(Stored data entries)
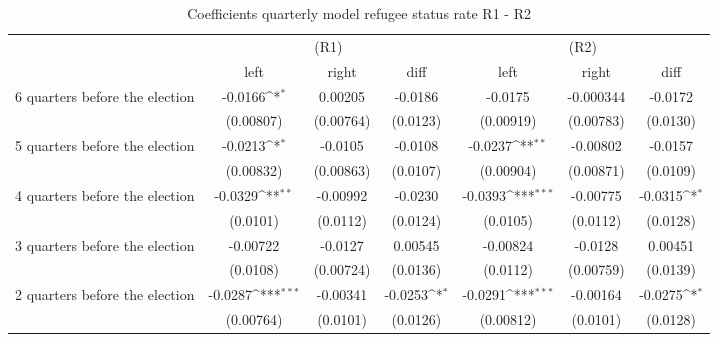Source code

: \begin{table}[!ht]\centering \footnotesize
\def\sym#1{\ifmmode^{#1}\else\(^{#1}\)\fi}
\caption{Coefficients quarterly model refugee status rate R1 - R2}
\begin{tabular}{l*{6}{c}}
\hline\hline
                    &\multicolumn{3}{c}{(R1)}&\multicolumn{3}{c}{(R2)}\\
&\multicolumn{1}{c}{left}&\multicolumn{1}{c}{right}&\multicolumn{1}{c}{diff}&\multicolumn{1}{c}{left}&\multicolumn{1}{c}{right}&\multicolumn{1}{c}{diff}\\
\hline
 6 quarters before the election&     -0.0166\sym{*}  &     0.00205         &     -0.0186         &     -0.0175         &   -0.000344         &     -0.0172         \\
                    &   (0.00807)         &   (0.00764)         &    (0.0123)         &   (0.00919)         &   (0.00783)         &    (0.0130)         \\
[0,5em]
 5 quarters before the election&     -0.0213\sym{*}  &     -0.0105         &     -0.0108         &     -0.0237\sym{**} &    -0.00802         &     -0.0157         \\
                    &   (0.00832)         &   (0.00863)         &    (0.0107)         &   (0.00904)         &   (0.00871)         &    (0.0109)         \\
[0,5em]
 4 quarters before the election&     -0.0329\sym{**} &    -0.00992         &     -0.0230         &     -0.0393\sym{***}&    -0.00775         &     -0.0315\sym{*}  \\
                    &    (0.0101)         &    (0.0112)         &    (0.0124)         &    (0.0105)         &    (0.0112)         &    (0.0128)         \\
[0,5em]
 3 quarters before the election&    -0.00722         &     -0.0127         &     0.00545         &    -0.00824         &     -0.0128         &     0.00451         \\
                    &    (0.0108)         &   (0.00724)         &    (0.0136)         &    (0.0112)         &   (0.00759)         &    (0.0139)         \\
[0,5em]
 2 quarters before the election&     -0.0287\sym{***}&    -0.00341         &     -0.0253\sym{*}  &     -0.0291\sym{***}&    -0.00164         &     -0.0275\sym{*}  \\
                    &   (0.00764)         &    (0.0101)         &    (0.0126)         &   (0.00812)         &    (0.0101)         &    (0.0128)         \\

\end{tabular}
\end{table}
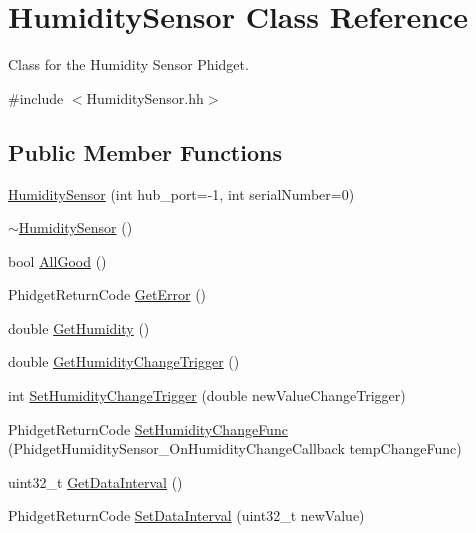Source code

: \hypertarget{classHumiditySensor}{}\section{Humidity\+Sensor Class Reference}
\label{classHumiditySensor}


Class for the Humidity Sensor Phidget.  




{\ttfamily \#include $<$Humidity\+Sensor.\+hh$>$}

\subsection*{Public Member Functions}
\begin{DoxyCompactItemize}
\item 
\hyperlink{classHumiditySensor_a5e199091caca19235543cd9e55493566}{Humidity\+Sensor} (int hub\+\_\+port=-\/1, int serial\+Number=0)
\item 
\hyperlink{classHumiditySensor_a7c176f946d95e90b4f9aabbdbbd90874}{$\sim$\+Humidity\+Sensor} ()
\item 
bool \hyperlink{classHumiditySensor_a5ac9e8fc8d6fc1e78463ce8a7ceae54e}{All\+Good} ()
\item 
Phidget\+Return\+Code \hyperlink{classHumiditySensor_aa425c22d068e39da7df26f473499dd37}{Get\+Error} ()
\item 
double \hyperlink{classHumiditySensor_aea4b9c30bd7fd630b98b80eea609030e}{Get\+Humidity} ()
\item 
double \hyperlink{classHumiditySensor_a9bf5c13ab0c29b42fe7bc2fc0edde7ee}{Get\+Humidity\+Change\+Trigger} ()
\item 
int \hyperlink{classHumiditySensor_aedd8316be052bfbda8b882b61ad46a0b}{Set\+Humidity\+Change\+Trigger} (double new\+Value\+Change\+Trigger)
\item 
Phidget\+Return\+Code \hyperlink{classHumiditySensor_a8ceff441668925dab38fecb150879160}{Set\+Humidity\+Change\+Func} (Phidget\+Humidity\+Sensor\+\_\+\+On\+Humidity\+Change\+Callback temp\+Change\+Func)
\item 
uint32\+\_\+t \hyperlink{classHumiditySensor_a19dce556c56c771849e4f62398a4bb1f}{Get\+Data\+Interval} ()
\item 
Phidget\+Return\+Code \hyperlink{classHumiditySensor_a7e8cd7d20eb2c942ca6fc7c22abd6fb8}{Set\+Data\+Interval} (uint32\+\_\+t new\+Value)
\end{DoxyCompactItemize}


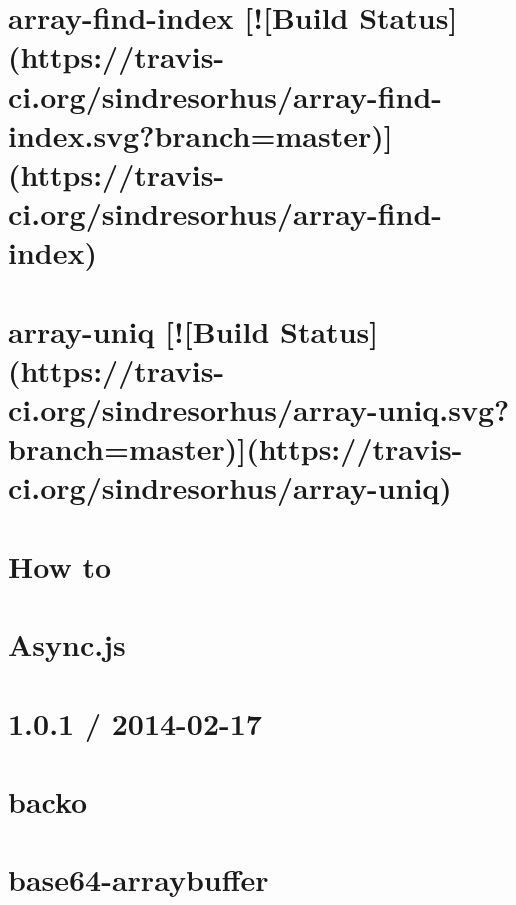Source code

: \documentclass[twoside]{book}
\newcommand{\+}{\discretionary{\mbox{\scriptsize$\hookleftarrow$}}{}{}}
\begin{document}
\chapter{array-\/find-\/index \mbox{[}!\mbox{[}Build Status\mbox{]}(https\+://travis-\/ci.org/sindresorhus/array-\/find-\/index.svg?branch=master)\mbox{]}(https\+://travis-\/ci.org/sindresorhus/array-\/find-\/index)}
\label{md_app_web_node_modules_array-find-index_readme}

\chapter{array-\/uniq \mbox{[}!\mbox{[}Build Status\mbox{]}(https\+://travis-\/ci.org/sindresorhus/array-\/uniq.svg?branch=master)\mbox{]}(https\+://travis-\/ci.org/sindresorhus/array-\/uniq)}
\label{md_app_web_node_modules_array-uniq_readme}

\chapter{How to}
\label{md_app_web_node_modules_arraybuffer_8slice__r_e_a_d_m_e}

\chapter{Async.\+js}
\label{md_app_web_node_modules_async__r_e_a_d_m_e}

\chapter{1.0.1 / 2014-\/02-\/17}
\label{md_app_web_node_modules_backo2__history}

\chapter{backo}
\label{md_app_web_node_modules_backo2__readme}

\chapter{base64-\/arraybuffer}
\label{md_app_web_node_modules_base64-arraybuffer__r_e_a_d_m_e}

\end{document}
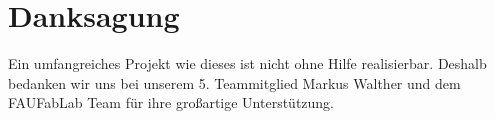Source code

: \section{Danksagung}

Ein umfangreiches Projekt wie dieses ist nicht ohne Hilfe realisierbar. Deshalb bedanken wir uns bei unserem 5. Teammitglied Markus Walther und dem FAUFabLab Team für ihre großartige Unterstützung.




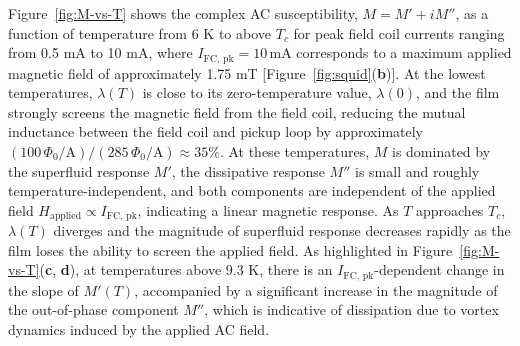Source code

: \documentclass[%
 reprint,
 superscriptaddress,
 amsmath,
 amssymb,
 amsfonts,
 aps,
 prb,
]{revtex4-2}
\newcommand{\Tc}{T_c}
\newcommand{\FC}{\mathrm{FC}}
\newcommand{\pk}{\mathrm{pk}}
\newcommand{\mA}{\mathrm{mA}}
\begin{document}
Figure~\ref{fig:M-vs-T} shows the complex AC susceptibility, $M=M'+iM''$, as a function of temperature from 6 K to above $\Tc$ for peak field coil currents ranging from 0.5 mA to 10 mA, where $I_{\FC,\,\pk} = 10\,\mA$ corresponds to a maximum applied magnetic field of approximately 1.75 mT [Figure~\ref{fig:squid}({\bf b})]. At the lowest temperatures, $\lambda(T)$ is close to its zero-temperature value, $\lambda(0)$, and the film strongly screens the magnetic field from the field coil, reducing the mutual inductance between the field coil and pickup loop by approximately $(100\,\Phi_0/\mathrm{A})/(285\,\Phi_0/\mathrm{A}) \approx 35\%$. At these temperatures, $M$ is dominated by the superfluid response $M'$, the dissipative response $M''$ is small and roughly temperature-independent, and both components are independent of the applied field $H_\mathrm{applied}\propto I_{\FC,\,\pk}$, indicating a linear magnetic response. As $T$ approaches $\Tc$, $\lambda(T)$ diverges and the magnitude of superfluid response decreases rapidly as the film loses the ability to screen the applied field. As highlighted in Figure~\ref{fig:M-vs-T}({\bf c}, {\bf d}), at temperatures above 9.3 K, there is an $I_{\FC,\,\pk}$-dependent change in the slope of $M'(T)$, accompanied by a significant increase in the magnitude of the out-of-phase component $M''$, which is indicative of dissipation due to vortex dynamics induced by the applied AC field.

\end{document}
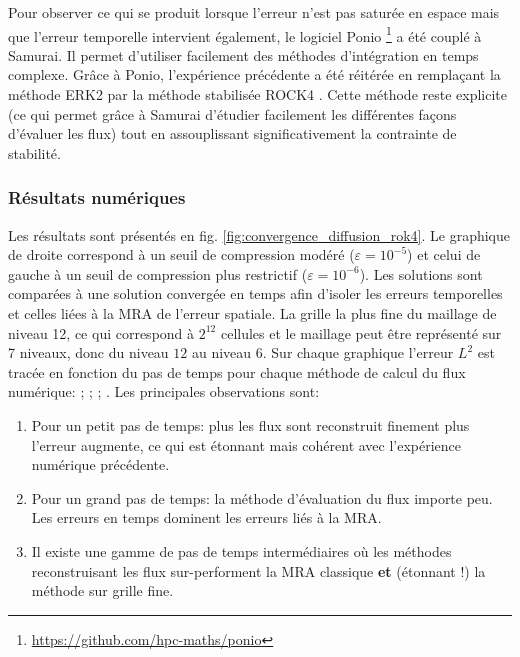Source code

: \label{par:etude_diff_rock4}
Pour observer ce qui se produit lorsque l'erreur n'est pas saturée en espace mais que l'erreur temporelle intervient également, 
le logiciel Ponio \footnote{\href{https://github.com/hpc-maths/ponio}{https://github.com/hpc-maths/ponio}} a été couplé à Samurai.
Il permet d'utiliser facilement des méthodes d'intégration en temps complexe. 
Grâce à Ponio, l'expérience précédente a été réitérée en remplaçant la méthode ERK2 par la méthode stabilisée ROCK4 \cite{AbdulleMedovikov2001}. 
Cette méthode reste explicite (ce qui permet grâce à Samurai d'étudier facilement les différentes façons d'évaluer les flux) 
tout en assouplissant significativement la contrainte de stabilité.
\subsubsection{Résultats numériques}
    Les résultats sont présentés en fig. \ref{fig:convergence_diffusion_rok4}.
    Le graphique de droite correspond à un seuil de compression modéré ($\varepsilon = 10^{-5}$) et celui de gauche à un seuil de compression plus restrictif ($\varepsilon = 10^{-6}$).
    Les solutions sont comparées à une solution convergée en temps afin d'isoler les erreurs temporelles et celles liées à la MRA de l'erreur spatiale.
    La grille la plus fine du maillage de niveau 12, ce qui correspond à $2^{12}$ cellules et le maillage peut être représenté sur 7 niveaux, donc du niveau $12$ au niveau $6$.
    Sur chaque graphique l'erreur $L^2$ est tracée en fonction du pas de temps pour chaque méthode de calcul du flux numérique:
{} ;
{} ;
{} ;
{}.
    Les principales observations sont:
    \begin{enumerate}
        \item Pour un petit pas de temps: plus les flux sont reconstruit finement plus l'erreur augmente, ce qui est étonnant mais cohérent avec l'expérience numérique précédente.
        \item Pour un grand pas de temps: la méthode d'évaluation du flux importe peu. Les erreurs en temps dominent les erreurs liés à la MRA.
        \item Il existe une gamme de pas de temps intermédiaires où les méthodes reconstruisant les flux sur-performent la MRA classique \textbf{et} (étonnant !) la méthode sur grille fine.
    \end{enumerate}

• _Action item_
Copy each line of the entries in which the string "Interval" is found.

• _Exercise output_
uint32\+\_\+t \hyperlink{classHumiditySensor_a19dce556c56c771849e4f62398a4bb1f}{Get\+Data\+Interval} ()
Phidget\+Return\+Code \hyperlink{classHumiditySensor_a7e8cd7d20eb2c942ca6fc7c22abd6fb8}{Set\+Data\+Interval} (uint32\+\_\+t new\+Value)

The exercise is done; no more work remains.